Uma delegação de chefes de Estado-Maior da Defesa (CCDS) da organização esteve na Guiné-Bissau, entre 19 e 23 de junho, para se inteirar da implementação do mandato revisto da Missão de Apoio à Estabilização naquele país, segundo esclareceu esta quinta-feira em comunicado.
O documento publicado esta quinta-feira nos canais oficiais faz o balanço do “êxito” da missão sobre o contingente militar que se encontra em Bissau para assegurar a estabilidade, mas começa com um desmentido sobre um alegado caso de suborno que marcou a visita da delegação.
No comunicado final, o Comité dos Chefes de Estado-Maior da CEDEAO refere que “tomou conhecimento de reportagens veiculadas pelos órgãos de comunicação social e de publicações nas redes sociais que alegam que membros da delegação estiveram envolvidos ou foram alvo de uma tentativa de suborno”.
O Comité “rejeita categoricamente estas alegações, considerando-as inteiramente falsas, infundadas e desprovidas de qualquer base factual”, e assegura que “em nenhum momento durante a missão qualquer membro da delegação foi abordado, recebeu qualquer oferta ou esteve envolvido em qualquer ato de suborno ou incentivo indevido”.
Acrescenta que “nenhuma queixa, denúncia ou prova relacionada com tais alegações foi apresentada à delegação, à Missão de Apoio à Estabilização da CEDEAO na Guiné-Bissau” ou ao hotel onde os chefes militares estiveram hospedados.

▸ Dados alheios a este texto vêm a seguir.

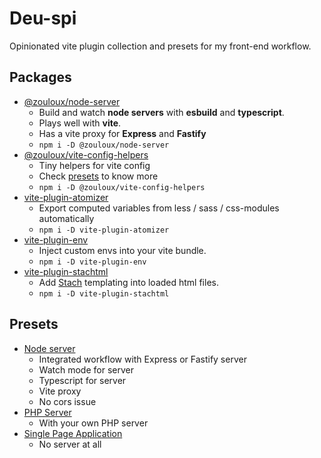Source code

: 
# Deu-spi

Opinionated vite plugin collection and presets for my front-end workflow.

## Packages

- [@zouloux/node-server](./packages/node-server)
  - Build and watch **node servers** with **esbuild** and **typescript**.
  - Plays well with **vite**.
  - Has a vite proxy for **Express** and **Fastify**
  - `npm i -D @zouloux/node-server`
- [@zouloux/vite-config-helpers](./packages/vite-config-helpers)
  - Tiny helpers for vite config
  - Check [presets](./presets) to know more
  - `npm i -D @zouloux/vite-config-helpers`
- [vite-plugin-atomizer](./packages/vite-plugin-atomizer)
  - Export computed variables from less / sass / css-modules automatically
  - `npm i -D vite-plugin-atomizer`
- [vite-plugin-env](./packages/vite-plugin-env)
  - Inject custom envs into your vite bundle.
  - `npm i -D vite-plugin-env`
- [vite-plugin-stachtml](./packages/vite-plugin-stachtml)
  - Add [Stach](https://github.com/zouloux/stach) templating into loaded html files.
  - `npm i -D vite-plugin-stachtml`


## Presets

- [Node server](./presets/node-server)
  - Integrated workflow with Express or Fastify server
  - Watch mode for server
  - Typescript for server
  - Vite proxy
  - No cors issue
- [PHP Server](./presets/php-server)
  - With your own PHP server
- [Single Page Application](./presets/single-page-application)
  - No server at all
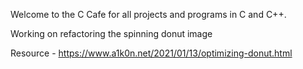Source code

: Welcome to the C Cafe for all projects and programs in C and C++.


Working on refactoring the spinning donut image


Resource - https://www.a1k0n.net/2021/01/13/optimizing-donut.html
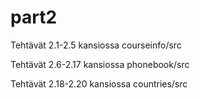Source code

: # part2
Tehtävät 2.1-2.5 kansiossa courseinfo/src

Tehtävät 2.6-2.17 kansiossa phonebook/src

Tehtävät 2.18-2.20 kansiossa countries/src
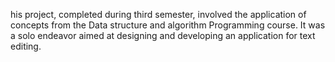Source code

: his project, completed during third semester, involved the application of concepts from the Data structure and algorithm Programming course. It was a solo endeavor aimed at designing and developing an application for text editing.
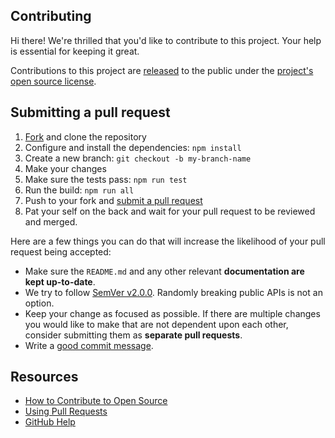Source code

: ## Contributing

Hi there! We're thrilled that you'd like to contribute to this project. Your
help is essential for keeping it great.

Contributions to this project are
[released](https://docs.github.com/en/github/site-policy/github-terms-of-service#6-contributions-under-repository-license)
to the public under the [project's open source license](LICENSE).

## Submitting a pull request

1. [Fork](https://github.com/inooid/knative-env-file-action/fork) and clone the
   repository
2. Configure and install the dependencies: `npm install`
3. Create a new branch: `git checkout -b my-branch-name`
4. Make your changes
5. Make sure the tests pass: `npm run test`
6. Run the build: `npm run all`
7. Push to your fork and
   [submit a pull request](https://github.com/inooid/knative-env-file-action/compare)
8. Pat your self on the back and wait for your pull request to be reviewed and
   merged.

Here are a few things you can do that will increase the likelihood of your pull
request being accepted:

- Make sure the `README.md` and any other relevant **documentation are kept
  up-to-date**.
- We try to follow [SemVer v2.0.0](https://semver.org/). Randomly breaking
  public APIs is not an option.
- Keep your change as focused as possible. If there are multiple changes you
  would like to make that are not dependent upon each other, consider submitting
  them as **separate pull requests**.
- Write a
  [good commit message](http://tbaggery.com/2008/04/19/a-note-about-git-commit-messages.html).

## Resources

- [How to Contribute to Open Source](https://opensource.guide/how-to-contribute/)
- [Using Pull Requests](https://docs.github.com/en/github/collaborating-with-issues-and-pull-requests/about-pull-requests)
- [GitHub Help](https://docs.github.com/en)
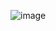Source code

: 
![image](https://github.com/shwetacctech/visualizer_dda_bresenham/assets/149310316/8e5c282c-9a52-457a-92ad-4bf91a32d023)
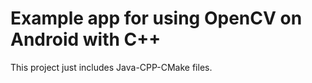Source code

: # Example app for using OpenCV on Android with C++

This project just includes Java-CPP-CMake files.
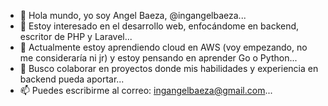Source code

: - 👋 Hola mundo, yo soy Angel Baeza, @ingangelbaeza...
- 👀 Estoy interesado en el desarrollo web, enfocándome en backend, escritor de PHP y Laravel...
- 🌱 Actualmente estoy aprendiendo cloud en AWS (voy empezando, no me consideraría ni jr) y estoy pensando en aprender Go o Python...
- 💞️ Busco colaborar en proyectos donde mis habilidades y experiencia en backend pueda aportar...
- 📫 Puedes escribirme al correo: <ingangelbaeza@gmail.com>...
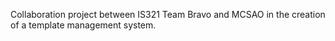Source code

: Collaboration project between IS321 Team Bravo and MCSAO in the creation of a template management system.
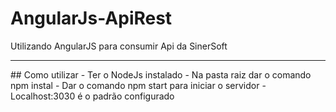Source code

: # AngularJs-ApiRest
 Utilizando AngularJS para consumir Api da SinerSoft

<hr>
## Como utilizar
 - Ter o NodeJs instalado
 - Na pasta raiz dar o comando npm instal
 - Dar o comando npm start para iniciar o servidor
 - Localhost:3030 é o padrão configurado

Em causa estão publicações nas redes sociais e uma notícia da RDP-África replicada por vários órgãos de comunicação social que referiam que alguém ligado ao Governo de transição guineense terá colocado 15 milhões de francos CFA (cerca de 22 mil euros) no quarto de hotel de um dos membros da missão da CEDEAO.

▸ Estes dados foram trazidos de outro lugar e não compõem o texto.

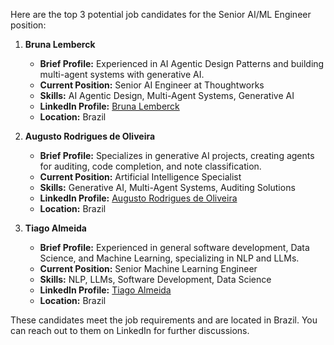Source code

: Here are the top 3 potential job candidates for the Senior AI/ML Engineer position:

1. **Bruna Lemberck**
   - **Brief Profile:** Experienced in AI Agentic Design Patterns and building multi-agent systems with generative AI.
   - **Current Position:** Senior AI Engineer at Thoughtworks
   - **Skills:** AI Agentic Design, Multi-Agent Systems, Generative AI
   - **LinkedIn Profile:** [Bruna Lemberck](https://br.linkedin.com/in/brunalemberck/en)
   - **Location:** Brazil

2. **Augusto Rodrigues de Oliveira**
   - **Brief Profile:** Specializes in generative AI projects, creating agents for auditing, code completion, and note classification.
   - **Current Position:** Artificial Intelligence Specialist
   - **Skills:** Generative AI, Multi-Agent Systems, Auditing Solutions
   - **LinkedIn Profile:** [Augusto Rodrigues de Oliveira](https://br.linkedin.com/in/augusto-rodrigues-de-oliveira/en)
   - **Location:** Brazil

3. **Tiago Almeida**
   - **Brief Profile:** Experienced in general software development, Data Science, and Machine Learning, specializing in NLP and LLMs.
   - **Current Position:** Senior Machine Learning Engineer
   - **Skills:** NLP, LLMs, Software Development, Data Science
   - **LinkedIn Profile:** [Tiago Almeida](https://br.linkedin.com/in/tiago-b-almeida)
   - **Location:** Brazil

These candidates meet the job requirements and are located in Brazil. You can reach out to them on LinkedIn for further discussions.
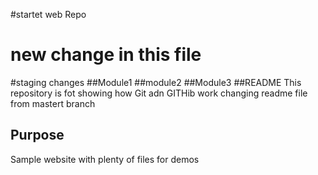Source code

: #startet web Repo
#  new change in this file
#staging changes
##Module1
##module2
##Module3
##README
This repository is fot showing how Git adn GITHib work 
changing readme file from mastert branch 

## Purpose

Sample website with plenty of files for demos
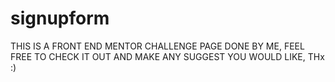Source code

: # signupform

THIS IS A FRONT END MENTOR CHALLENGE PAGE DONE BY ME, FEEL FREE TO CHECK IT OUT AND MAKE ANY SUGGEST YOU WOULD LIKE, THx :)
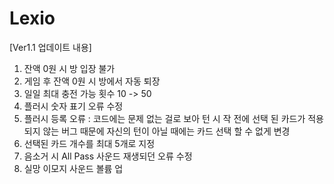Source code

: # Lexio
[Ver1.1 업데이트 내용]
1. 잔액 0원 시 방 입장 불가
2. 게임 후 잔액 0원 시 방에서 자동 퇴장
3. 일일 최대 충전 가능 횟수 10 -> 50
4. 플러시 숫자 표기 오류 수정
5. 플러시 등록 오류 : 코드에는 문제 없는 걸로 보아 턴 시 작 전에 선택 된 카드가 적용 되지 않는 버그 때문에 자신의 턴이 아닐 때에는 카드 선택 할 수 없게 변경
6. 선택된 카드 개수를 최대 5개로 지정
7. 음소거 시 All Pass 사운드 재생되던 오류 수정
8. 실망 이모지 사운드 볼륨 업
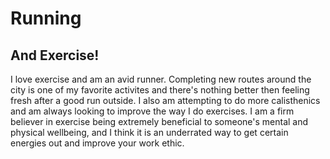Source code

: # Running 
## And Exercise!

I love exercise and am an avid runner. Completing new routes around the city is one of my favorite activites and there's nothing better then
feeling fresh after a good run outside. I also am attempting to do more calisthenics and am always looking to improve the way I do exercises.
I am a firm believer in exercise being extremely beneficial to someone's mental and physical wellbeing, and I think it is an underrated way to get 
certain energies out and improve your work ethic.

O Conselho Nacional de Transição, órgão que substitui o parlamento guineense depois do golpe militar de 26 de novembro de 2025, reagiu de imediato à notícia da rádio pública portuguesa considerando que “as afirmações não passam de um exercício grosseiro de pura especulação”.

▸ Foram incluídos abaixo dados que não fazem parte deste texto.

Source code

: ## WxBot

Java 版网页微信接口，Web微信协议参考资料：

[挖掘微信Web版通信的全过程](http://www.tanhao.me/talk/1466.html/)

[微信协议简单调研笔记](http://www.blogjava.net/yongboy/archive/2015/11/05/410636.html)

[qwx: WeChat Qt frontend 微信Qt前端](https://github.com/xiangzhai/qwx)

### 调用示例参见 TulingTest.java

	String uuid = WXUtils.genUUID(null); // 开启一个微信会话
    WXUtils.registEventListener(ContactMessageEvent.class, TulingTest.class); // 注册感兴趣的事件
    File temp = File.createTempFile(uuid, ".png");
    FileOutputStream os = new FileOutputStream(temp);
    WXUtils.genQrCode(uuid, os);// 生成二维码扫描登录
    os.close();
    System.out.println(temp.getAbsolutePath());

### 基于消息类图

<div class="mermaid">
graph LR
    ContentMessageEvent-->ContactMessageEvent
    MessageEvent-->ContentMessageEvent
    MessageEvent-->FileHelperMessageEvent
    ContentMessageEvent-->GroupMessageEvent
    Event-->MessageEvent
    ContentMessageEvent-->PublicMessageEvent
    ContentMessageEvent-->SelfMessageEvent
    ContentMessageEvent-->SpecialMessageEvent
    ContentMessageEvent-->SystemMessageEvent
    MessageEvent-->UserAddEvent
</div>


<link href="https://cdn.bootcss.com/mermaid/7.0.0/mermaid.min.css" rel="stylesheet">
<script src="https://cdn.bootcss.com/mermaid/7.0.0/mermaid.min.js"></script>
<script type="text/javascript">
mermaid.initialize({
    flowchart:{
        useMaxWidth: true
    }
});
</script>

Em comunicado, o Conselho de Transição classifica a notícia como “baixo jornalismo militante e mercenário idêntico ao que no passado já justificou a expulsão e o encerramento da RTP no país”.
O comunicado visa a jornalista portuguesa que assinou a peça, Paula Borges, e refere que o Estado guineense vai avançar com um processo judicial contra a mesma.
Questionado pela Lusa, o CNT esclareceu que o processo judicial será acionado no “país onde o crime foi materializado”.
A Lusa contactou, também, a profissional em causa e a Direção de Informação da rádio pública portuguesa, que não quiseram reagir à tomada de posição do Conselho de Transição.
A delegação da agência Lusa na Guiné-Bissau está suspensa desde agosto após a expulsão pelo Governo dos representantes dos órgãos de comunicação social portugueses.